------ Input material

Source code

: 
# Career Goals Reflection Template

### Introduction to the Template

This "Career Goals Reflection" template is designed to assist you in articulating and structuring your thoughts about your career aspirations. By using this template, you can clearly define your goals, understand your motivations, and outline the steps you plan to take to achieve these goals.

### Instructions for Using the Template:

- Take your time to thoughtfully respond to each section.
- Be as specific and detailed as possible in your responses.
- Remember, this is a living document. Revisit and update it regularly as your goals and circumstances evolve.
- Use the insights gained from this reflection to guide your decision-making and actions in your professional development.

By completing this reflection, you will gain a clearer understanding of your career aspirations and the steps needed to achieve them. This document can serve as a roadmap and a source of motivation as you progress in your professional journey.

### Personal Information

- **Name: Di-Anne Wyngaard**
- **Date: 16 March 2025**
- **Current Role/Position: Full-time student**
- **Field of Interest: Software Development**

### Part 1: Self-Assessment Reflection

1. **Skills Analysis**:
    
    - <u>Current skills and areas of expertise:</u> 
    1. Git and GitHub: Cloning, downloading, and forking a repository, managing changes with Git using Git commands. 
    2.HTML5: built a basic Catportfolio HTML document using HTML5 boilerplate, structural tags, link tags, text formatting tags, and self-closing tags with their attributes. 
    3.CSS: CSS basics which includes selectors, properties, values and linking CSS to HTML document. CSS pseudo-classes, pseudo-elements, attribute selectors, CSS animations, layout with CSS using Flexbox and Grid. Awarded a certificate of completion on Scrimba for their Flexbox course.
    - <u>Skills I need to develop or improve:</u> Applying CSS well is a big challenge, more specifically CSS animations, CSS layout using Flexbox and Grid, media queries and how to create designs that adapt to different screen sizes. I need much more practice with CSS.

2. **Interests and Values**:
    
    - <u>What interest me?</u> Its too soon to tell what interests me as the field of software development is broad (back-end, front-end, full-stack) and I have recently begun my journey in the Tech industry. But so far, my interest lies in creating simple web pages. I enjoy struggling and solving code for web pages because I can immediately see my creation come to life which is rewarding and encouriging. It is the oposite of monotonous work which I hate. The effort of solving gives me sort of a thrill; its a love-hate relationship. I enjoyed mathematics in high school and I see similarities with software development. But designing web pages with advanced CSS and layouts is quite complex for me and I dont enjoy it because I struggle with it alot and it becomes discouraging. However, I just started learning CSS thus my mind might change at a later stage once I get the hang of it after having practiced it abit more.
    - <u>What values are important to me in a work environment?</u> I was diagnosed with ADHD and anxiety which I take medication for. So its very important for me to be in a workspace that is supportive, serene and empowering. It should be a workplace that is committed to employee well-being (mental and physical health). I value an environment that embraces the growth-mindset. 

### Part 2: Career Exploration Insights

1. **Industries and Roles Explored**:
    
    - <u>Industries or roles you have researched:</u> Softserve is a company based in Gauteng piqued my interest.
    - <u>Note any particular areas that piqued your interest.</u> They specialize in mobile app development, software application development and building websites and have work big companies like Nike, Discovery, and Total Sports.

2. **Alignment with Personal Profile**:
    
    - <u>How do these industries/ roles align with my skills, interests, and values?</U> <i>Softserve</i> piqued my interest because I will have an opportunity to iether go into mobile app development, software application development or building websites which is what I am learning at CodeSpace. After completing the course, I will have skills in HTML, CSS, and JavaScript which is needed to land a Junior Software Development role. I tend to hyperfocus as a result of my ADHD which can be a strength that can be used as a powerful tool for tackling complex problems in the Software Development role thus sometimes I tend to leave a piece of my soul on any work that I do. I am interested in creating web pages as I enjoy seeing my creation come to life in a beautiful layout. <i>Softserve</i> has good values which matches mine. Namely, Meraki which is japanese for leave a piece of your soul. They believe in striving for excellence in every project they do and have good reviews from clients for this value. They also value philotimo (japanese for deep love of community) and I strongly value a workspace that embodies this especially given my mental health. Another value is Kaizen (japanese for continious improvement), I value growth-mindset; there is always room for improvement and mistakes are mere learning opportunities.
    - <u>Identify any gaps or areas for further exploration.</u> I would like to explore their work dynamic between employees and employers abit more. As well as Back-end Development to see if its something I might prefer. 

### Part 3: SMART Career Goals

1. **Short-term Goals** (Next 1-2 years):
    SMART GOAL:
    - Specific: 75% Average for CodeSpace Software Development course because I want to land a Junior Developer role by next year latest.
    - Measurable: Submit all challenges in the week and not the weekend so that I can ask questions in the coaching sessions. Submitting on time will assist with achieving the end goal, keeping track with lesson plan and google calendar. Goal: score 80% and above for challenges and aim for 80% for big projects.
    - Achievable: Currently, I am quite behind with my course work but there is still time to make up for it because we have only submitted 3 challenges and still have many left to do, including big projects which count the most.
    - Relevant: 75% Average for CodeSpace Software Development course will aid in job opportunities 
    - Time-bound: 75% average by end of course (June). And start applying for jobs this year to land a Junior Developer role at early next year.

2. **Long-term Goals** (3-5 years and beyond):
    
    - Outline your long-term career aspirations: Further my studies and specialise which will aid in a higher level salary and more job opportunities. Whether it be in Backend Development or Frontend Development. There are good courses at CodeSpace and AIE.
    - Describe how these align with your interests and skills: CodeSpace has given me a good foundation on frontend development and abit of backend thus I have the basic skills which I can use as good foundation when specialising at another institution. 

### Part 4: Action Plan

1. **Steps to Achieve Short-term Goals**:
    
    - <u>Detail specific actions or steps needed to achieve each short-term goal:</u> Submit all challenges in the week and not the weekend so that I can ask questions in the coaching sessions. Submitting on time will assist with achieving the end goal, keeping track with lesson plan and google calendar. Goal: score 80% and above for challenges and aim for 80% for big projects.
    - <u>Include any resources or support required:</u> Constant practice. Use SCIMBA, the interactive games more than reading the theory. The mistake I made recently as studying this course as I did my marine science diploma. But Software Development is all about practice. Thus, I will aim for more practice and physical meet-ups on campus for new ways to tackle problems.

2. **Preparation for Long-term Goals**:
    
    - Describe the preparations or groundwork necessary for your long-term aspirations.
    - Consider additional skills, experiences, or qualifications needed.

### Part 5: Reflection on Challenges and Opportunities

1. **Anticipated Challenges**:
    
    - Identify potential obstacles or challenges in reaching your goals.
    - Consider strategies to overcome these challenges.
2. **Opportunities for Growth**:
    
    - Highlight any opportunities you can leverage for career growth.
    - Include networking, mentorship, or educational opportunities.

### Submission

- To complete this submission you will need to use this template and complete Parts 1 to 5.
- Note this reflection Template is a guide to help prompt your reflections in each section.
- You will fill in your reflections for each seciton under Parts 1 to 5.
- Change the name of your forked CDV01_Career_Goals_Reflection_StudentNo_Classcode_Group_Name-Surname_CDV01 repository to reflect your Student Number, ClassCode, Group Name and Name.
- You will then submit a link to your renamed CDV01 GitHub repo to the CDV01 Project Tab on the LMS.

------------

### [What you have to do]
How many lines of the records contain the word "Consider"? Reply with the number and nothing else.

### [Written solution]
2